-- Data in this exercise follows --

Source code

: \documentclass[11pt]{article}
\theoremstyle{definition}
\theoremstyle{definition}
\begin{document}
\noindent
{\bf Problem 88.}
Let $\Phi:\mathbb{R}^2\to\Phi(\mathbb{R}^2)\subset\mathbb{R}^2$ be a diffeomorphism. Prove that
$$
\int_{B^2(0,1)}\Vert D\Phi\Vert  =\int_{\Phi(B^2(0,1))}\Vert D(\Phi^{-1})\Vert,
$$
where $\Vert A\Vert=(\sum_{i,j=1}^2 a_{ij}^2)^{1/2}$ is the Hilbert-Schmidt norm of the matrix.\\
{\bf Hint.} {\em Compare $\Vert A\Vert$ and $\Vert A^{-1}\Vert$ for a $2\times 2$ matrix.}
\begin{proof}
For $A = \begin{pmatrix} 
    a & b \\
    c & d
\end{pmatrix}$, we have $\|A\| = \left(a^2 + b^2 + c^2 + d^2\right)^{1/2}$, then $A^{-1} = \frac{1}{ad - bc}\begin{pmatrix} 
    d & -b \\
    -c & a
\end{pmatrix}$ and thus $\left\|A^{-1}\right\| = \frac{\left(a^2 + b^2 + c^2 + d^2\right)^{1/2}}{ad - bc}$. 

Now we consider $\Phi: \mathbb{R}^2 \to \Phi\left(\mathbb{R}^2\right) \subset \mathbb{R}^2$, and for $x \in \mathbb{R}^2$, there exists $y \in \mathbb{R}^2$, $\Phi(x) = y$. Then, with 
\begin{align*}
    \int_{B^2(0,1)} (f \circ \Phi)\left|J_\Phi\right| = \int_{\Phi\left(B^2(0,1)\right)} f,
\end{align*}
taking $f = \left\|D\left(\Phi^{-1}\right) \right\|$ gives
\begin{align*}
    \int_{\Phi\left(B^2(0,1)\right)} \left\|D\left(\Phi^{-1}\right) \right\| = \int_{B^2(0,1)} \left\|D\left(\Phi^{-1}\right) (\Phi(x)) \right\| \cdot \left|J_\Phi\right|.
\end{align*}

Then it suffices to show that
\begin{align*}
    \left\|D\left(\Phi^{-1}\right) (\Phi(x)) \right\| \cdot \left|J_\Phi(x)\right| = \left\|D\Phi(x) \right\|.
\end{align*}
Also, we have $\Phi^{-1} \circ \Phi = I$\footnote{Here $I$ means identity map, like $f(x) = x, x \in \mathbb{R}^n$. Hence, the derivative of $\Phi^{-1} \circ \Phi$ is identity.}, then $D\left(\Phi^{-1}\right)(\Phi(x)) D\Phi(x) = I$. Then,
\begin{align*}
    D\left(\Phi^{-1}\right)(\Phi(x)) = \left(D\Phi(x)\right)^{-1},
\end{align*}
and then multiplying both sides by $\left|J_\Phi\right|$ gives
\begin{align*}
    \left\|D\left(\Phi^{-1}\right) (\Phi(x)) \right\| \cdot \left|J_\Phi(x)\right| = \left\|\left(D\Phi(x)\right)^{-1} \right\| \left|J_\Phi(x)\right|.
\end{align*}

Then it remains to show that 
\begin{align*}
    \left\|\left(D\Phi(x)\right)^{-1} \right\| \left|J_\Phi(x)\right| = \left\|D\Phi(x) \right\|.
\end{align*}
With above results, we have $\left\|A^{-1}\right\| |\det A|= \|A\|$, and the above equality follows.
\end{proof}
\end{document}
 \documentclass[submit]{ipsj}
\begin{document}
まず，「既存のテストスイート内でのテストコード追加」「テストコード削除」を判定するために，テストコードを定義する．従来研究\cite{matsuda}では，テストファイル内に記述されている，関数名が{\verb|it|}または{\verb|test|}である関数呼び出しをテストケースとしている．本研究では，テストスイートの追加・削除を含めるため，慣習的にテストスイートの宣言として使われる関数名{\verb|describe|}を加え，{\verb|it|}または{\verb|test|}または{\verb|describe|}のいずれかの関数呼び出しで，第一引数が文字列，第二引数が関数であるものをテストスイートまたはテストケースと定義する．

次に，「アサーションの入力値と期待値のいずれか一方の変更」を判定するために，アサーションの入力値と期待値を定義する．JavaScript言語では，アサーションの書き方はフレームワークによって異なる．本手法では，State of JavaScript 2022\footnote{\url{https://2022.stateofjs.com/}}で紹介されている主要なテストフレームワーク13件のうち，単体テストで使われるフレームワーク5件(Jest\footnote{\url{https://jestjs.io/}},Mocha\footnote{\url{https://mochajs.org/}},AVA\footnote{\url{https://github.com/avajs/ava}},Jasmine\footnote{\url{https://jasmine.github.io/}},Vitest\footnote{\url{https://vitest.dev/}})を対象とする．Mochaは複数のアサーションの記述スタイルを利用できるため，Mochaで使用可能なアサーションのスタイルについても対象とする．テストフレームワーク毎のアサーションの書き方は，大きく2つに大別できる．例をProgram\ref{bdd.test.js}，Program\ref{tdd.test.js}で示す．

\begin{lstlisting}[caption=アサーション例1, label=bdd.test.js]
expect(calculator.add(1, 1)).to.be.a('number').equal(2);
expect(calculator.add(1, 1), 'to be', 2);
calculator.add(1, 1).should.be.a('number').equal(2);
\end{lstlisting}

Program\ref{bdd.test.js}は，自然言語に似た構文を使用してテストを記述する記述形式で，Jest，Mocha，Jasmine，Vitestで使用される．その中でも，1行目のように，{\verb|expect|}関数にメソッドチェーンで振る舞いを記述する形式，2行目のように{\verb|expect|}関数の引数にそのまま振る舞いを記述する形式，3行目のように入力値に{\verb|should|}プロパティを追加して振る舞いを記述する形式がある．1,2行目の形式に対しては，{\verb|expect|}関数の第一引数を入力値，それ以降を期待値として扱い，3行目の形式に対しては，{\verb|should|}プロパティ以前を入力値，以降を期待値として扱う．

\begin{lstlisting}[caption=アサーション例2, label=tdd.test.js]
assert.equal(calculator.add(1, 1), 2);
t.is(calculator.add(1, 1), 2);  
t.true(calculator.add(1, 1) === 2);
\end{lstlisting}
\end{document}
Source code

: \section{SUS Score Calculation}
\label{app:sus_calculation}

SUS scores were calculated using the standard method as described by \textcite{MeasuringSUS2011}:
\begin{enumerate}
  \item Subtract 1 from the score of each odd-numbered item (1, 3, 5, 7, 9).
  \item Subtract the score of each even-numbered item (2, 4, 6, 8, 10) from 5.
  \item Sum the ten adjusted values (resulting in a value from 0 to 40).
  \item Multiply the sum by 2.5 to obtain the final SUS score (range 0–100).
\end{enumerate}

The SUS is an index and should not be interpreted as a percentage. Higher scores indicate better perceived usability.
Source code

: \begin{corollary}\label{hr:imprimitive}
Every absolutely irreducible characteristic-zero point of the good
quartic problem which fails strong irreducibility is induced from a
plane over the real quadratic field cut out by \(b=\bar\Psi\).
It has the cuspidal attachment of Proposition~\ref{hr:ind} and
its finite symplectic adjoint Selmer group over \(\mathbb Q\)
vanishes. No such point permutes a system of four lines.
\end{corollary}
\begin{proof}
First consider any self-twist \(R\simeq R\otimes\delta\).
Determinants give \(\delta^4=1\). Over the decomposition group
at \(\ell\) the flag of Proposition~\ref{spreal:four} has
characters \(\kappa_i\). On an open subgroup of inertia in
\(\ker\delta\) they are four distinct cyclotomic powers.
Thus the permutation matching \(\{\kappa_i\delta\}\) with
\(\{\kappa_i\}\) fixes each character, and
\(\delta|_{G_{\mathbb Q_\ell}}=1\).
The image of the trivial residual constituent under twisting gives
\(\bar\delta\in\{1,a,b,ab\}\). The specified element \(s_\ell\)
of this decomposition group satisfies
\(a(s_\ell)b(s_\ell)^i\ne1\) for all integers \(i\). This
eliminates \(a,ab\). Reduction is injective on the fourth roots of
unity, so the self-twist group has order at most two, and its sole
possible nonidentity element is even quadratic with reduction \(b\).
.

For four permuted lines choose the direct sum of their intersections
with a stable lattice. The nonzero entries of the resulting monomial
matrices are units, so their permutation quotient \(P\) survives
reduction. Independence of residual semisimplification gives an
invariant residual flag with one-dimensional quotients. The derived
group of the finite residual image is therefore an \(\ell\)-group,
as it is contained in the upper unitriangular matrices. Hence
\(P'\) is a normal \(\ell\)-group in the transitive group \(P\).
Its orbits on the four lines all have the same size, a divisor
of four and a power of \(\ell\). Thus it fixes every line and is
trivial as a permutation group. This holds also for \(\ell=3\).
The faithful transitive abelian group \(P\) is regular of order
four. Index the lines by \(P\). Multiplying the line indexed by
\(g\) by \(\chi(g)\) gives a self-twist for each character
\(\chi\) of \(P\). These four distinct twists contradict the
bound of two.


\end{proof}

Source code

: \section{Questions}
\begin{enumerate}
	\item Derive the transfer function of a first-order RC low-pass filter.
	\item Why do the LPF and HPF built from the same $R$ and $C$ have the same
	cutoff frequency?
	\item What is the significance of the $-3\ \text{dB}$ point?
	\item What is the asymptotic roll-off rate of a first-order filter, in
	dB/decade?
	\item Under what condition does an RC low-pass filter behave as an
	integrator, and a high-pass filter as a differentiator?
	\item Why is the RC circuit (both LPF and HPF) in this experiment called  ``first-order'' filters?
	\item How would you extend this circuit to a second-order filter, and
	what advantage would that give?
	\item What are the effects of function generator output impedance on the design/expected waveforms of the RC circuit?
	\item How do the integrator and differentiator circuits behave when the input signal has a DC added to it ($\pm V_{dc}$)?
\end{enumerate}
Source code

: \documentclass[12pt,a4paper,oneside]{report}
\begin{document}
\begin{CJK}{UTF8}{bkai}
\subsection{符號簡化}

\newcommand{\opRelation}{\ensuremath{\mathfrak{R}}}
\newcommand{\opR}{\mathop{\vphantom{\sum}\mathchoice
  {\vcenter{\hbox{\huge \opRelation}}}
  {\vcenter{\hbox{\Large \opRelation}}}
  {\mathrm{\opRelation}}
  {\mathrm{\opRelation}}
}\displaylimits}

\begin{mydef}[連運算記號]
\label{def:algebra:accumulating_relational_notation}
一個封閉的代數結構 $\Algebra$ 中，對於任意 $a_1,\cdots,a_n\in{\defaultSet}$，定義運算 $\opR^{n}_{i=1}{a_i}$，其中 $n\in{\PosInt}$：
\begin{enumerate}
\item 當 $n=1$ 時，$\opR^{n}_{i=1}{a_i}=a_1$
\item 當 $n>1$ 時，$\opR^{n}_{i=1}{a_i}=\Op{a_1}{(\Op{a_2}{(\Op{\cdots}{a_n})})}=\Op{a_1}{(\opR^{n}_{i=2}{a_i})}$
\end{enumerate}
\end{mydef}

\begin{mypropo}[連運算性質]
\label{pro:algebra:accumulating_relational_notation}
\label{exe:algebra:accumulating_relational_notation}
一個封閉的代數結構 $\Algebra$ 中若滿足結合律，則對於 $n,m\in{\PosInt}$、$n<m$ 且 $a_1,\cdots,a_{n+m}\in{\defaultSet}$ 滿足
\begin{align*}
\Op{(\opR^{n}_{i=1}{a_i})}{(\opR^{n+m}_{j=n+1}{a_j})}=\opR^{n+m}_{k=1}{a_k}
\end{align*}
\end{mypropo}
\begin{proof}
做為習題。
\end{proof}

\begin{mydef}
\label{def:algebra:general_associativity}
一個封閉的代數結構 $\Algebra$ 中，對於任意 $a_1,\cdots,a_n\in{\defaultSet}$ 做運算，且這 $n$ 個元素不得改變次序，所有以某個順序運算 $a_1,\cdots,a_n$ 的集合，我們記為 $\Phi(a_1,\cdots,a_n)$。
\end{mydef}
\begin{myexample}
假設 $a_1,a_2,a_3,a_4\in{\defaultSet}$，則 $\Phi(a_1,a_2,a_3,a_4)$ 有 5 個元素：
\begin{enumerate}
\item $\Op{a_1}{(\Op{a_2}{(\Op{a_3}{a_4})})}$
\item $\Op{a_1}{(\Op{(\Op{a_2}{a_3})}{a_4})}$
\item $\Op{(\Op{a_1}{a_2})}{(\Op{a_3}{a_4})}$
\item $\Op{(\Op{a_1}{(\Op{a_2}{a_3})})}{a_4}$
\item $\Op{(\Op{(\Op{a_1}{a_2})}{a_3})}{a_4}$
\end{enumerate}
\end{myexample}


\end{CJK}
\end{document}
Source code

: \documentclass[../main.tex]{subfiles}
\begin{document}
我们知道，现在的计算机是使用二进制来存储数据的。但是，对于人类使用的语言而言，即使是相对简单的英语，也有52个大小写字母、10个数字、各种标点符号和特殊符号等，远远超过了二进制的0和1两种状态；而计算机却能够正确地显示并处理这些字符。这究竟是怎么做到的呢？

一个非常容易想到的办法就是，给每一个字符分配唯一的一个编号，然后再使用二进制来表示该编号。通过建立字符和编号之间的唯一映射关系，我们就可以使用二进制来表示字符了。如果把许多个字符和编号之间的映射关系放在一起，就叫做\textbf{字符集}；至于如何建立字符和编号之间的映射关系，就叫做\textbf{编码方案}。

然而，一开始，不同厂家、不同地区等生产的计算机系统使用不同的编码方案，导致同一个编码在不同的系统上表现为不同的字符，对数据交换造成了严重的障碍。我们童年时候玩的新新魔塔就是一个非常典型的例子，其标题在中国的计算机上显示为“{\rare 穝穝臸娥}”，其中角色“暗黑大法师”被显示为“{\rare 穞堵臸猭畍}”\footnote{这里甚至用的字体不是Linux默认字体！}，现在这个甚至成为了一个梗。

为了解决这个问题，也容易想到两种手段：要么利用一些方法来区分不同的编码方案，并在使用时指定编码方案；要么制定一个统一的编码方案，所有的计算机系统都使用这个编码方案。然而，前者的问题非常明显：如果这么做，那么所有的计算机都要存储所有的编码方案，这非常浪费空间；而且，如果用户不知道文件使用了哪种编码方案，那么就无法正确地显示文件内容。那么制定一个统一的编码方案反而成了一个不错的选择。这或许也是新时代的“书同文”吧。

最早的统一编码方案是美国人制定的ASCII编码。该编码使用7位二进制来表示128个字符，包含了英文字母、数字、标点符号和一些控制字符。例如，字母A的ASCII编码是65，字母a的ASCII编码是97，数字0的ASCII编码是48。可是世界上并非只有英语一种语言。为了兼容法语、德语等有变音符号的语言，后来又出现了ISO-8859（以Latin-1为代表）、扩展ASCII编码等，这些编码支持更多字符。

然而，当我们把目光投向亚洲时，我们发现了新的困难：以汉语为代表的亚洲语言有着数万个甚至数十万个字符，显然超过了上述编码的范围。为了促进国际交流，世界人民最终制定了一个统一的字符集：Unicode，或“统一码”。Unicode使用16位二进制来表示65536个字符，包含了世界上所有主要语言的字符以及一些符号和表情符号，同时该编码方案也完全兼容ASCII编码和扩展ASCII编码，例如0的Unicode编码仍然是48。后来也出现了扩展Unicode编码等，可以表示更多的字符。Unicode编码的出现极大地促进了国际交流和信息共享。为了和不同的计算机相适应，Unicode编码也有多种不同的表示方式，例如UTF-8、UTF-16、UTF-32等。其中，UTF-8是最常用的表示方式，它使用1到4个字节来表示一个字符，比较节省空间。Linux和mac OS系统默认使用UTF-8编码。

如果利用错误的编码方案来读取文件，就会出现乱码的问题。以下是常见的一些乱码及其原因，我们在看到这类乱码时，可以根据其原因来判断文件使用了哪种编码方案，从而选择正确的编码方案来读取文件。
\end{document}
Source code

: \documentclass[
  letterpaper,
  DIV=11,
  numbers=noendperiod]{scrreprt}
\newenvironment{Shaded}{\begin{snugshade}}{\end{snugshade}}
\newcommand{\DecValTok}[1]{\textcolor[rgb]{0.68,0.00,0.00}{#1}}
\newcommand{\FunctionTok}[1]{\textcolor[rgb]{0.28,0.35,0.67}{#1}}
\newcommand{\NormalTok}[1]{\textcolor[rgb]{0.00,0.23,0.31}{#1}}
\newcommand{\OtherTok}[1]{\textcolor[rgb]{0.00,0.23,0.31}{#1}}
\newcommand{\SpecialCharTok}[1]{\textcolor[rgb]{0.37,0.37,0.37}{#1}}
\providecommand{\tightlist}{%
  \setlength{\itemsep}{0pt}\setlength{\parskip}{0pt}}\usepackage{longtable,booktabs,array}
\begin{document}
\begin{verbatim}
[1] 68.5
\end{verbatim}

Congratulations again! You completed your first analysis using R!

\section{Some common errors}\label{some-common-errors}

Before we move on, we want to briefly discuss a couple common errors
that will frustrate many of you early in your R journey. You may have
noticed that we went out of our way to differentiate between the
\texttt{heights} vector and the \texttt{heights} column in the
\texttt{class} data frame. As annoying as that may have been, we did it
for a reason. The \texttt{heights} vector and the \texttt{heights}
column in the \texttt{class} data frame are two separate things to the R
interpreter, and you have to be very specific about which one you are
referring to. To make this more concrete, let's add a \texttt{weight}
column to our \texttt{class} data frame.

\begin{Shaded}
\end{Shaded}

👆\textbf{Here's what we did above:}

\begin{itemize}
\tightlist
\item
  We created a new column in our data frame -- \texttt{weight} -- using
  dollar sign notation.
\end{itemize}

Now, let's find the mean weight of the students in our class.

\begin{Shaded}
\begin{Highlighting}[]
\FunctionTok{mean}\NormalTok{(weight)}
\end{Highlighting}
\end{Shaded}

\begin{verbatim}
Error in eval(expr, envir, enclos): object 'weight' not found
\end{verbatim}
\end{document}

-- Data in this exercise concluded --

Exercise goal: Please output exactly the lines between the one holding "four. Index the" and the one holding "RC circuit (both" in the records above, inclusive, and nothing more.

Exercise answer:
four. Index the lines by \(P\). Multiplying the line indexed by
\(g\) by \(\chi(g)\) gives a self-twist for each character
\(\chi\) of \(P\). These four distinct twists contradict the
bound of two.


\end{proof}

Source code

: \section{Questions}
\begin{enumerate}
	\item Derive the transfer function of a first-order RC low-pass filter.
	\item Why do the LPF and HPF built from the same $R$ and $C$ have the same
	cutoff frequency?
	\item What is the significance of the $-3\ \text{dB}$ point?
	\item What is the asymptotic roll-off rate of a first-order filter, in
	dB/decade?
	\item Under what condition does an RC low-pass filter behave as an
	integrator, and a high-pass filter as a differentiator?
	\item Why is the RC circuit (both LPF and HPF) in this experiment called  ``first-order'' filters?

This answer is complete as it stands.